Of course, such as all Whitehall departments, simply increasing the wages bill is not really an option. The Treasury faces a reduction of 33 per cent in its own operating budget and it is therefore shedding headcount. Since the 2010 Spending Review, it has reduced its headcount by more than 10 per cent and by 2014 it needs to get down to less than 1000, which is another 10 per cent out. These reductions have prompted cuts in some surprising areas. Ten years ago, the head of the government finance profession was a full-time Treasury official, reporting directly to the permanent secretary and supported by their own directorate. Now the head is a part-time post (the other part of the job being to run finance, policy and strategy for the National Health Service – responsible for a mere £100bn of spending) and the directorate has been abolished. The Treasury’s justification for these changes is that its financial expertise is being moved into its spending control teams. These teams have always been where the Treasury’s real power lies, so increasing its financial capabilities can only be a good thing.

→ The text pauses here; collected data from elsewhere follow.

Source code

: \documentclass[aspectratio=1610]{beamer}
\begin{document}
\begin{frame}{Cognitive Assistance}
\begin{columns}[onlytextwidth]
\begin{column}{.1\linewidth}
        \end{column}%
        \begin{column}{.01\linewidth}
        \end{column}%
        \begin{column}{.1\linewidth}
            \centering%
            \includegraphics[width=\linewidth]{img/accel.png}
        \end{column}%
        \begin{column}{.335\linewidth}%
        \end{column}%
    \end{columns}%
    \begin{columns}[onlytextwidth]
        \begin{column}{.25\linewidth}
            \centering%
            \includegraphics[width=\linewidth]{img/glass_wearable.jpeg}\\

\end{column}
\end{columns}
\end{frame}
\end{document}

However it remains unclear whether the Treasury’s new arrangements will provide Whitehall with the financial leadership it needs to get through the remaining fiscal crisis. Cost control is one thing, but fiscal consolidations on the scale facing the UK are quite another. Unfortunately they tend to have a familiar cycle, with chronic public finance problems running on for many years, even decades.

Many outsiders lament the Treasury’s power without accountability. It can, if it chooses, simply ignore the rest of Whitehall up to and including cabinet ministers. Those battered by the Treasury’s lofty disdain may be suffering from a case of sour grapes, but equally there is some truth in their criticisms. Even the Treasury is not quite immune from the consequences of an omnishambles Budget. It certainly cannot afford to be seen to be failing as an economic ministry and, in its role as a finance ministry, it needs to show that it can move from crude cost control to playing the more strategic finance role now common in business. These are big challenges but an institution with 450- odd years of history behind it should be able to rise to the challenge.

Julian McCrae is director of research of the Institute for Government

Key points

The Treasury’s grip on public spending is embedded in statute.

Financial regulation is an area where the Treasury’s weaknesses have recently been exposed.

Many outsiders lament the Treasury’s power without accountability.